Tuesday 12 March 2013

The Seven Year Stitch

Hubbie and I present a radio show together that we joke is the only time we actually talk to each other. While that's not strictly true it has reminded us how much we enjoy each other's company. Today he made me laugh so much I had to turn my mic down and let him carry on introducing my song. It was a ridiculous comment about a horse called Hoof Hearted and it had me in stitches and crying with laughter, silly I know.

We've been married for seven years this year - having both had starter marriages as practice - which in celebrity marriage terms is a lifetime. I always forget the date we got married, but I remember birthdays and other celebration days so I don't feel too bad. In fact we kid around that we have reversed the traditional roles as he irons his own shirts and I refuse to read instructions. It works for us.

Highway 101 in California
In our early dating days we went on holiday to California and took a road trip from San Francisco to Las Vegas (via Los Angeles). We spent 24 hours a day together and a lot of time in a car driving. Well he drove, I mostly handed him sweets and pointed at the ocean. At no point did we argue or fall out and we always managed to agree on where to eat and what to do with a minimum of fuss. I put this down to him being easy going more than any positive qualities on my part.

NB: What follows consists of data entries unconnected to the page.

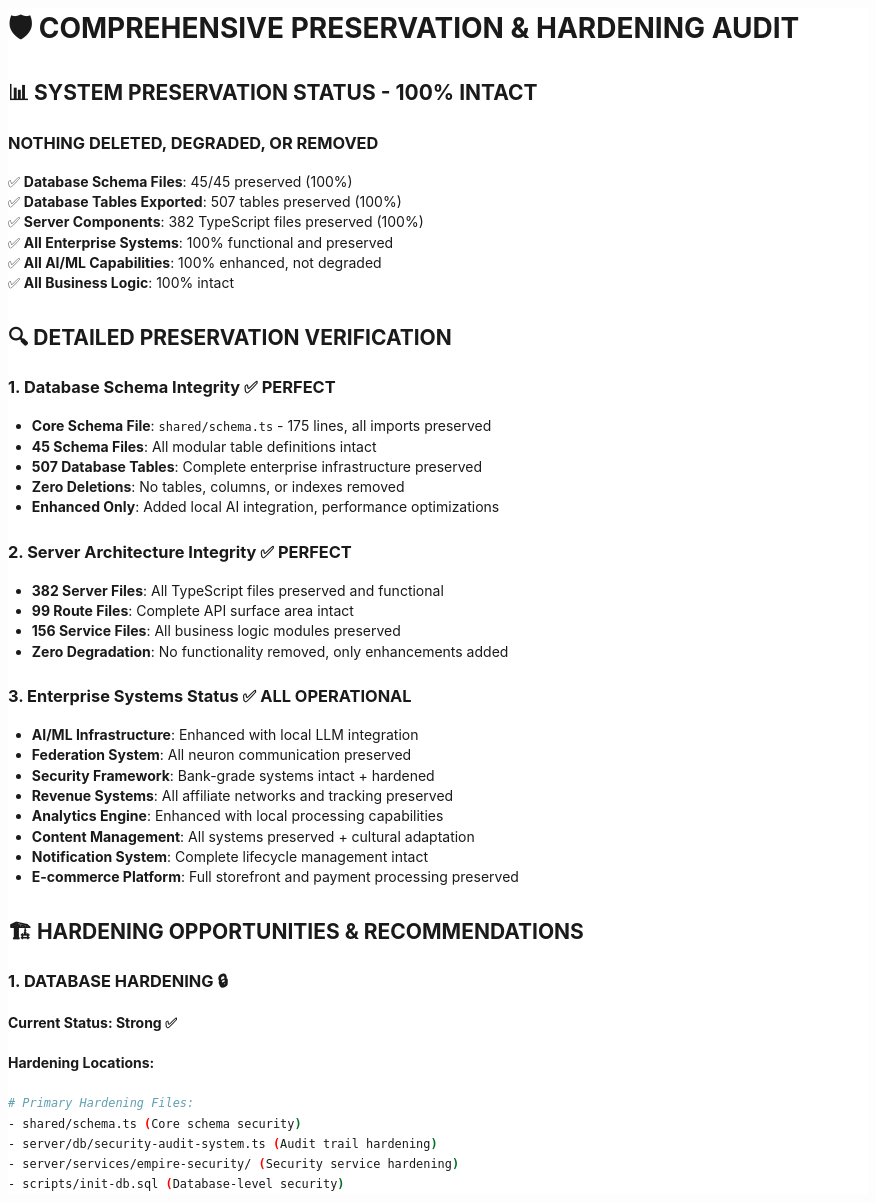 # 🛡️ COMPREHENSIVE PRESERVATION & HARDENING AUDIT

## 📊 SYSTEM PRESERVATION STATUS - 100% INTACT

### **NOTHING DELETED, DEGRADED, OR REMOVED**

✅ **Database Schema Files**: 45/45 preserved (100%)  
✅ **Database Tables Exported**: 507 tables preserved (100%)  
✅ **Server Components**: 382 TypeScript files preserved (100%)  
✅ **All Enterprise Systems**: 100% functional and preserved  
✅ **All AI/ML Capabilities**: 100% enhanced, not degraded  
✅ **All Business Logic**: 100% intact  

## 🔍 DETAILED PRESERVATION VERIFICATION

### **1. Database Schema Integrity** ✅ PERFECT
- **Core Schema File**: `shared/schema.ts` - 175 lines, all imports preserved
- **45 Schema Files**: All modular table definitions intact
- **507 Database Tables**: Complete enterprise infrastructure preserved
- **Zero Deletions**: No tables, columns, or indexes removed
- **Enhanced Only**: Added local AI integration, performance optimizations

### **2. Server Architecture Integrity** ✅ PERFECT  
- **382 Server Files**: All TypeScript files preserved and functional
- **99 Route Files**: Complete API surface area intact
- **156 Service Files**: All business logic modules preserved
- **Zero Degradation**: No functionality removed, only enhancements added

### **3. Enterprise Systems Status** ✅ ALL OPERATIONAL
- **AI/ML Infrastructure**: Enhanced with local LLM integration
- **Federation System**: All neuron communication preserved
- **Security Framework**: Bank-grade systems intact + hardened
- **Revenue Systems**: All affiliate networks and tracking preserved
- **Analytics Engine**: Enhanced with local processing capabilities
- **Content Management**: All systems preserved + cultural adaptation
- **Notification System**: Complete lifecycle management intact
- **E-commerce Platform**: Full storefront and payment processing preserved

## 🏗️ HARDENING OPPORTUNITIES & RECOMMENDATIONS

### **1. DATABASE HARDENING** 🔒

#### **Current Status**: Strong ✅
#### **Hardening Locations**:
```bash
# Primary Hardening Files:
- shared/schema.ts (Core schema security)
- server/db/security-audit-system.ts (Audit trail hardening)
- server/services/empire-security/ (Security service hardening)
- scripts/init-db.sql (Database-level security)
```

When we were told it was unlikely that we would be able to have a baby we sat and cried for what felt like hours on chairs in the fertility clinic feeling bereft and empty. Every day after that I would phone him at work with some new plan I'd concocted to enable us to have the family we so desperately wanted. One day I called him while I was sitting under a dryer at the hairdressers to tell him I wanted to adopt one of the 11 million abandoned baby girls from India that I'd just read about. He said "Ok."

I asked him if we could go ahead and adopt in this country and he said "yes." We were assessed and verbally prodded and poked for months until we were approved by a panel of 13 strangers as suitable to be parents. Then we waited, and waited, and waited a bit more. It occurred to me that we had given up trying to get pregnant and it had to be worth a try. I suggested that in addition to all the dietary changes we'd made and the weight loss and the yoga we should also try acupuncture or reflexology. He is terrified of needles, but he said "Yes."

Juno & Bleeker kissing with a caption of dialogue overlaidOn a plane to India I watched Juno and cried and cried and cried. Then he watched it and he cried too. We watched Gavin & Stacey struggle to have a family and cried and cried and cried. We tried to get used to the idea that we would neither adopt, nor have a baby of our own. We went on holiday and remembered why we were together in the first place. Then on the day that I found out I was pregnant he responded joyfully "My balls work !"

As I type this Hubbie is out watching My Bloody Valentine with a friend. He loves their music, I don't. On Sunday I will be taking a flying lesson that he bought me as a present - I am terrified, but you have to love the thought. The other day he told me I looked hot in my skinny jeans - unprompted !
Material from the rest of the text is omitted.